The South Africa team left Johannesburg for New Zealand on Friday, and will play three T20 internationals, three ODIs and three tests between February 17 and March 27.
“I believe we have a quality team that has enough skill and talent to confront any conditions. It’s our responsibility to do well around the world in any conditions. It is important if we want to be a champion team to win series in all formats of the game, all over the world,” Kirsten told a news conference at Johannesburg International Airport on Friday.
“We’ve set long-term goals and this series is part of that. It’s important for our tour to England because it’s going to be a very competitive series. New Zealand aren’t easy to beat at home and we need to stack up performances, to play well consistently, that’s our focus.

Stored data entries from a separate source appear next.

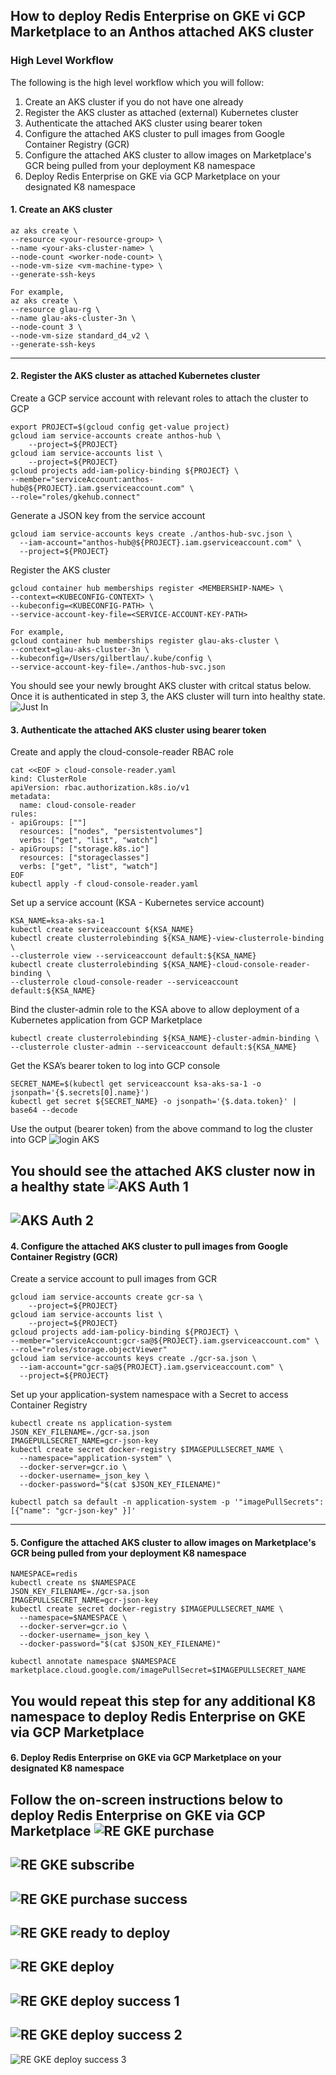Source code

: ## How to deploy Redis Enterprise on GKE vi GCP Marketplace to an Anthos attached AKS cluster

### High Level Workflow
The following is the high level workflow which you will follow:
1. Create an AKS cluster if you do not have one already
2. Register the AKS cluster as attached (external) Kubernetes cluster
3. Authenticate the attached AKS cluster using bearer token
4. Configure the attached AKS cluster to pull images from Google Container Registry (GCR)
5. Configure the attached AKS cluster to allow images on Marketplace's GCR being pulled from your deployment K8 namespace
6. Deploy Redis Enterprise on GKE via GCP Marketplace on your designated K8 namespace

#### 1. Create an AKS cluster 
```
az aks create \
--resource <your-resource-group> \
--name <your-aks-cluster-name> \
--node-count <worker-node-count> \
--node-vm-size <vm-machine-type> \
--generate-ssh-keys

For example,
az aks create \
--resource glau-rg \
--name glau-aks-cluster-3n \
--node-count 3 \
--node-vm-size standard_d4_v2 \
--generate-ssh-keys
```
---

#### 2. Register the AKS cluster as attached Kubernetes cluster
Create a GCP service account with relevant roles to attach the cluster to GCP
```
export PROJECT=$(gcloud config get-value project)
gcloud iam service-accounts create anthos-hub \
	--project=${PROJECT}
gcloud iam service-accounts list \
	--project=${PROJECT}
gcloud projects add-iam-policy-binding ${PROJECT} \
--member="serviceAccount:anthos-hub@${PROJECT}.iam.gserviceaccount.com" \
--role="roles/gkehub.connect"
```

Generate a JSON key from the service account
```
gcloud iam service-accounts keys create ./anthos-hub-svc.json \
  --iam-account="anthos-hub@${PROJECT}.iam.gserviceaccount.com" \
  --project=${PROJECT}
```

Register the AKS cluster
```
gcloud container hub memberships register <MEMBERSHIP-NAME> \
--context=<KUBECONFIG-CONTEXT> \
--kubeconfig=<KUBECONFIG-PATH> \
--service-account-key-file=<SERVICE-ACCOUNT-KEY-PATH>

For example,
gcloud container hub memberships register glau-aks-cluster \
--context=glau-aks-cluster-3n \
--kubeconfig=/Users/gilbertlau/.kube/config \
--service-account-key-file=./anthos-hub-svc.json
``` 

You should see your newly brought AKS cluster with critcal status below.  Once it is authenticated in step 3, the AKS cluster will turn into healthy state.
![Just In](./img/aks-cluster-just-in.png)


#### 3. Authenticate the attached AKS cluster using bearer token
Create and apply the cloud-console-reader RBAC role
```
cat <<EOF > cloud-console-reader.yaml
kind: ClusterRole
apiVersion: rbac.authorization.k8s.io/v1
metadata:
  name: cloud-console-reader
rules:
- apiGroups: [""]
  resources: ["nodes", "persistentvolumes"]
  verbs: ["get", "list", "watch"]
- apiGroups: ["storage.k8s.io"]
  resources: ["storageclasses"]
  verbs: ["get", "list", "watch"]
EOF
kubectl apply -f cloud-console-reader.yaml
```

Set up a service account (KSA - Kubernetes service account)
```
KSA_NAME=ksa-aks-sa-1
kubectl create serviceaccount ${KSA_NAME}
kubectl create clusterrolebinding ${KSA_NAME}-view-clusterrole-binding \
--clusterrole view --serviceaccount default:${KSA_NAME}
kubectl create clusterrolebinding ${KSA_NAME}-cloud-console-reader-binding \
--clusterrole cloud-console-reader --serviceaccount default:${KSA_NAME}
```

Bind the cluster-admin role to the KSA above to allow deployment of a Kubernetes application from GCP Marketplace
```
kubectl create clusterrolebinding ${KSA_NAME}-cluster-admin-binding \
--clusterrole cluster-admin --serviceaccount default:${KSA_NAME}
```

Get the KSA’s bearer token to log into GCP console
```
SECRET_NAME=$(kubectl get serviceaccount ksa-aks-sa-1 -o jsonpath='{$.secrets[0].name}')
kubectl get secret ${SECRET_NAME} -o jsonpath='{$.data.token}' | base64 --decode
```
Use the output (bearer token) from the above command to log the cluster into GCP
![login AKS](./img/login-aks.png)

You should see the attached AKS cluster now in a healthy state
![AKS Auth 1](./img/aks-cluster-auth-1.png)
---
![AKS Auth 2](./img/aks-cluster-auth-2.png)
---

#### 4. Configure the attached AKS cluster to pull images from Google Container Registry (GCR)
Create a service account to pull images from GCR
```
gcloud iam service-accounts create gcr-sa \
	--project=${PROJECT}
gcloud iam service-accounts list \
	--project=${PROJECT}
gcloud projects add-iam-policy-binding ${PROJECT} \
--member="serviceAccount:gcr-sa@${PROJECT}.iam.gserviceaccount.com" \
--role="roles/storage.objectViewer"
gcloud iam service-accounts keys create ./gcr-sa.json \
  --iam-account="gcr-sa@${PROJECT}.iam.gserviceaccount.com" \
  --project=${PROJECT}
```

Set up your application-system namespace with a Secret to access Container Registry
```
kubectl create ns application-system
JSON_KEY_FILENAME=./gcr-sa.json
IMAGEPULLSECRET_NAME=gcr-json-key
kubectl create secret docker-registry $IMAGEPULLSECRET_NAME \
  --namespace="application-system" \
  --docker-server=gcr.io \
  --docker-username=_json_key \
  --docker-password="$(cat $JSON_KEY_FILENAME)"

kubectl patch sa default -n application-system -p '"imagePullSecrets": [{"name": "gcr-json-key" }]'
```
---

#### 5. Configure the attached AKS cluster to allow images on Marketplace's GCR being pulled from your deployment K8 namespace
```
NAMESPACE=redis
kubectl create ns $NAMESPACE
JSON_KEY_FILENAME=./gcr-sa.json
IMAGEPULLSECRET_NAME=gcr-json-key
kubectl create secret docker-registry $IMAGEPULLSECRET_NAME \
  --namespace=$NAMESPACE \
  --docker-server=gcr.io \
  --docker-username=_json_key \
  --docker-password="$(cat $JSON_KEY_FILENAME)"

kubectl annotate namespace $NAMESPACE marketplace.cloud.google.com/imagePullSecret=$IMAGEPULLSECRET_NAME
```
You would repeat this step for any additional K8 namespace to deploy Redis Enterprise on GKE via GCP Marketplace
---

#### 6. Deploy Redis Enterprise on GKE via GCP Marketplace on your designated K8 namespace

Follow the on-screen instructions below to deploy Redis Enterprise on GKE via GCP Marketplace
![RE GKE purchase](./img/re-gke-purchase.png)
---
![RE GKE subscribe](./img/re-gke-subscribe.png)
---
![RE GKE purchase success](./img/re-gke-purchase-success.png)
---
![RE GKE ready to deploy](./img/re-gke-ready-deploy.png)
---
![RE GKE deploy](./img/re-gke-deploy.png)
---
![RE GKE deploy success 1](./img/re-gke-deploy-success-1.png)
---
![RE GKE deploy success 2](./img/re-gke-deploy-success-2.png)
---
![RE GKE deploy success 3](./img/re-gke-deploy-success-3.png)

“It will then be more of the same for the England tour. This New Zealand tour is not a standalone event. Developing consistency is not suddenly just going to come right, it’s a process that takes time,” Kirsten said.
AB de Villiers will be leading the team in the limited-overs matches and he said his first tour as skipper would be an ideal opportunity to move forward in his captaincy, after steering South Africa to a hard-fought 3-2 series win over Sri Lanka at home last month.
“I’m very excited because it’s my first tour as captain and it means we’ll get the chance to get some team-spirit going. It’s tough doing that at home because everything’s quite disjointed. On tour, there’s nothing else to do but be with your team-mates.
“It was a bit of a rollercoaster against Sri Lanka and I learnt a few lessons. I enjoy being positive, but it didn’t always come off. But I thought the guys responded well to my leadership and it was a step in the right direction,” De Villiers said.
Kirsten said it was important the team got into their stride as quickly as possible in New Zealand.
“We’re purposefully going a bit earlier than usual because the guys need a lot of time in the nets. They need time to get used to the pace and bounce, and they’ll have five good days of practice. It is different over there, even the weather – the warmest it gets is about 21 degrees. We need six or seven days to acclimatise because there’s also the jetlag to get over,” Kirsten said.
The World Cup-winning India coach said New Zealand’s greatest strength was their ability to think on their feet.
“They are streetsmart and understand their conditions well,” Kirsten said.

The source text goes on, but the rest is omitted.